#### THE RECORDS:
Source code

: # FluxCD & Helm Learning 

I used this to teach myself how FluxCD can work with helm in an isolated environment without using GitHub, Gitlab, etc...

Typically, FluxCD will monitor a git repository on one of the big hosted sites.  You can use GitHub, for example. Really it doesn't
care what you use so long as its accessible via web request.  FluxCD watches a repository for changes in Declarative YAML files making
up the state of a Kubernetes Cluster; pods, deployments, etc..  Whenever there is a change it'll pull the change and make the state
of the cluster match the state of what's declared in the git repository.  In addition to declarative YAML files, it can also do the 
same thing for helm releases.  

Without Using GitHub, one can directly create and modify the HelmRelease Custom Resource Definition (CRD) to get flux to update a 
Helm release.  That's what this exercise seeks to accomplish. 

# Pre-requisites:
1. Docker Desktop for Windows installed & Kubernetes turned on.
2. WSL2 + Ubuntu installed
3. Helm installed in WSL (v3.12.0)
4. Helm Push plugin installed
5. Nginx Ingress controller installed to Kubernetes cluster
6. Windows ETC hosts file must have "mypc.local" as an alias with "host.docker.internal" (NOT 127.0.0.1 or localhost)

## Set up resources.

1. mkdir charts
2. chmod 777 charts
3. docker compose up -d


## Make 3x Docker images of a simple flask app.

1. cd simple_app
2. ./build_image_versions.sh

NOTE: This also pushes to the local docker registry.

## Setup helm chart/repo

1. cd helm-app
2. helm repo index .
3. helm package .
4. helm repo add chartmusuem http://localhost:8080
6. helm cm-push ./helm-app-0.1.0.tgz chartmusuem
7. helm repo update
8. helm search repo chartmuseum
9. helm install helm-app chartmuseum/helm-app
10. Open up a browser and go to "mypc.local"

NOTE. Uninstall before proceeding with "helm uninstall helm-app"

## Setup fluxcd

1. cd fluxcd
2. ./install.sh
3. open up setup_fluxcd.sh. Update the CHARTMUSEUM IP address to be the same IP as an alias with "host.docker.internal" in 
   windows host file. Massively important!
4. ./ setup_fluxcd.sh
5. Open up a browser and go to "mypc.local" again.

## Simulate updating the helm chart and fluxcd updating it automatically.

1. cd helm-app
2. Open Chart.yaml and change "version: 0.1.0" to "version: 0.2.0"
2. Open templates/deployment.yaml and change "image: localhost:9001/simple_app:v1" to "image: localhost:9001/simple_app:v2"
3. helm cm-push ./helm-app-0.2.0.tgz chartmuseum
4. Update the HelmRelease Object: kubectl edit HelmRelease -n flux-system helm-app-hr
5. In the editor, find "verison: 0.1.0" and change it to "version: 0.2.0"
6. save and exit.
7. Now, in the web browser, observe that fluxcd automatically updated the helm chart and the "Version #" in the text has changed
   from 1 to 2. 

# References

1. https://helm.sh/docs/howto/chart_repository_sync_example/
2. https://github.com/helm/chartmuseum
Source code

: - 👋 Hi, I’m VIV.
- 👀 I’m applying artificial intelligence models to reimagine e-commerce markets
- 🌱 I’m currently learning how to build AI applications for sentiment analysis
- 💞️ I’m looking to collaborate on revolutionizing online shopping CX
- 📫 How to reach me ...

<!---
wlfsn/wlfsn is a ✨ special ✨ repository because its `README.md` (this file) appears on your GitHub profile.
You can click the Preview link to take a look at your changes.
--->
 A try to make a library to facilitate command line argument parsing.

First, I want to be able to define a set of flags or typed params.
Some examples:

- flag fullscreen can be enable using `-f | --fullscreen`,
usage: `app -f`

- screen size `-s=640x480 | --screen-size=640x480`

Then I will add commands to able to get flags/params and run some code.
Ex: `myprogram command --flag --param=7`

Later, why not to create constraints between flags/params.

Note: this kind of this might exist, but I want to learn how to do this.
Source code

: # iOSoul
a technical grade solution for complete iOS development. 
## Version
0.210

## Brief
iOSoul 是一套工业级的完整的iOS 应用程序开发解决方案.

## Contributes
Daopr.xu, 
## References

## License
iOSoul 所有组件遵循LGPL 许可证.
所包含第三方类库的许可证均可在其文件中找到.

#### TO DO:
Write out exactly the lines from the one with "Note: this kind" through the end of the records above, both ends included, and leave out all other lines.

#### OUTPUT FOR THIS EXERCISE:
Note: this kind of this might exist, but I want to learn how to do this.
Source code

: # iOSoul
a technical grade solution for complete iOS development. 
## Version
0.210

## Brief
iOSoul 是一套工业级的完整的iOS 应用程序开发解决方案.

## Contributes
Daopr.xu, 
## References

## License
iOSoul 所有组件遵循LGPL 许可证.
所包含第三方类库的许可证均可在其文件中找到.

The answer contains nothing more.